== Records for this task ==

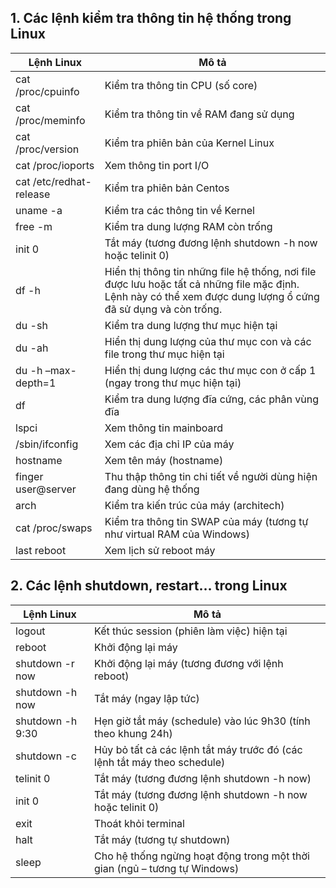 ## 1. Các lệnh kiểm tra thông tin hệ thống trong Linux
| Lệnh Linux	| Mô tả |
|-------------------|-------|
| cat /proc/cpuinfo	| Kiểm tra thông tin CPU (số core) |
| cat /proc/meminfo	| Kiểm tra thông tin về RAM đang sử dụng |
| cat /proc/version	| Kiểm tra phiên bản của Kernel Linux |
| cat /proc/ioports	| Xem thông tin port I/O |
| cat /etc/redhat-release	| Kiểm tra phiên bản Centos |
| uname -a	| Kiểm tra các thông tin về Kernel |
| free -m	| Kiểm tra dung lượng RAM còn trống |
| init 0	| Tắt máy (tương đương lệnh shutdown -h now hoặc telinit 0) |
| df -h	| Hiển thị thông tin những file hệ thống, nơi file được lưu hoặc tất cả những file mặc định. Lệnh này có thể xem được dung lượng ổ cứng đã sử dụng và còn trống. |
| du -sh	| Kiểm tra dung lượng thư mục hiện tại |
| du  -ah	 | Hiển thị dung lượng của thư mục con và các file trong thư mục hiện tại |
| du -h –max-depth=1	| Hiển thị dung lượng các thư mục con ở cấp 1 (ngay trong thư mục hiện tại) |
| df	| Kiểm tra dung lượng đĩa cứng, các phân vùng đĩa |
| lspci	| Xem thông tin mainboard   
| /sbin/ifconfig | Xem các địa chỉ IP của máy |
| hostname	| Xem tên máy (hostname) |
| finger user@server	| Thu thập thông tin chi tiết về người dùng hiện đang dùng hệ thống |
| arch	| Kiểm tra kiến trúc của máy (architech) |
| cat /proc/swaps	| Kiểm tra thông tin SWAP của máy (tương tự như virtual RAM của Windows) |
| last reboot	| Xem lịch sử reboot máy |

## 2. Các lệnh shutdown, restart… trong Linux
| Lệnh Linux	| Mô tả |
|-------------|-------|
| logout	| Kết thúc session (phiên làm việc) hiện tại |
| reboot	| Khởi động lại máy |
| shutdown -r now	| Khởi động lại máy (tương đương với lệnh reboot) |
| shutdown -h now	| Tắt máy (ngay lập tức) |
| shutdown -h 9:30	| Hẹn giờ tắt máy (schedule) vào lúc 9h30 (tính theo khung 24h) |
| shutdown -c	| Hủy bỏ tất cả các lệnh tắt máy trước đó (các lệnh tắt máy theo schedule) |
| telinit 0	| Tắt máy (tương đương lệnh shutdown -h now) |
| init 0	| Tắt máy (tương đương lệnh shutdown -h now hoặc telinit 0) |
| exit	| Thoát khỏi terminal |
| halt	| Tắt máy (tương tự shutdown) |
| sleep	| Cho hệ thống ngừng hoạt động trong một thời gian (ngủ – tương tự Windows) |
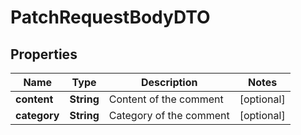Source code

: 

# PatchRequestBodyDTO

## Properties

Name | Type | Description | Notes
------------ | ------------- | ------------- | -------------
**content** | **String** | Content of the comment  |  [optional]
**category** | **String** | Category of the comment  |  [optional]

===

**What to do:** Start to finish, write out the data above exactly, omitting all pictures.

**Response:**
 ## 1. Các lệnh kiểm tra thông tin hệ thống trong Linux
| Lệnh Linux	| Mô tả |
|-------------------|-------|
| cat /proc/cpuinfo	| Kiểm tra thông tin CPU (số core) |
| cat /proc/meminfo	| Kiểm tra thông tin về RAM đang sử dụng |
| cat /proc/version	| Kiểm tra phiên bản của Kernel Linux |
| cat /proc/ioports	| Xem thông tin port I/O |
| cat /etc/redhat-release	| Kiểm tra phiên bản Centos |
| uname -a	| Kiểm tra các thông tin về Kernel |
| free -m	| Kiểm tra dung lượng RAM còn trống |
| init 0	| Tắt máy (tương đương lệnh shutdown -h now hoặc telinit 0) |
| df -h	| Hiển thị thông tin những file hệ thống, nơi file được lưu hoặc tất cả những file mặc định. Lệnh này có thể xem được dung lượng ổ cứng đã sử dụng và còn trống. |
| du -sh	| Kiểm tra dung lượng thư mục hiện tại |
| du  -ah	 | Hiển thị dung lượng của thư mục con và các file trong thư mục hiện tại |
| du -h –max-depth=1	| Hiển thị dung lượng các thư mục con ở cấp 1 (ngay trong thư mục hiện tại) |
| df	| Kiểm tra dung lượng đĩa cứng, các phân vùng đĩa |
| lspci	| Xem thông tin mainboard   
| /sbin/ifconfig | Xem các địa chỉ IP của máy |
| hostname	| Xem tên máy (hostname) |
| finger user@server	| Thu thập thông tin chi tiết về người dùng hiện đang dùng hệ thống |
| arch	| Kiểm tra kiến trúc của máy (architech) |
| cat /proc/swaps	| Kiểm tra thông tin SWAP của máy (tương tự như virtual RAM của Windows) |
| last reboot	| Xem lịch sử reboot máy |

## 2. Các lệnh shutdown, restart… trong Linux
| Lệnh Linux	| Mô tả |
|-------------|-------|
| logout	| Kết thúc session (phiên làm việc) hiện tại |
| reboot	| Khởi động lại máy |
| shutdown -r now	| Khởi động lại máy (tương đương với lệnh reboot) |
| shutdown -h now	| Tắt máy (ngay lập tức) |
| shutdown -h 9:30	| Hẹn giờ tắt máy (schedule) vào lúc 9h30 (tính theo khung 24h) |
| shutdown -c	| Hủy bỏ tất cả các lệnh tắt máy trước đó (các lệnh tắt máy theo schedule) |
| telinit 0	| Tắt máy (tương đương lệnh shutdown -h now) |
| init 0	| Tắt máy (tương đương lệnh shutdown -h now hoặc telinit 0) |
| exit	| Thoát khỏi terminal |
| halt	| Tắt máy (tương tự shutdown) |
| sleep	| Cho hệ thống ngừng hoạt động trong một thời gian (ngủ – tương tự Windows) |
Source code

: 

# PatchRequestBodyDTO

## Properties

Name | Type | Description | Notes
------------ | ------------- | ------------- | -------------
**content** | **String** | Content of the comment  |  [optional]
**category** | **String** | Category of the comment  |  [optional]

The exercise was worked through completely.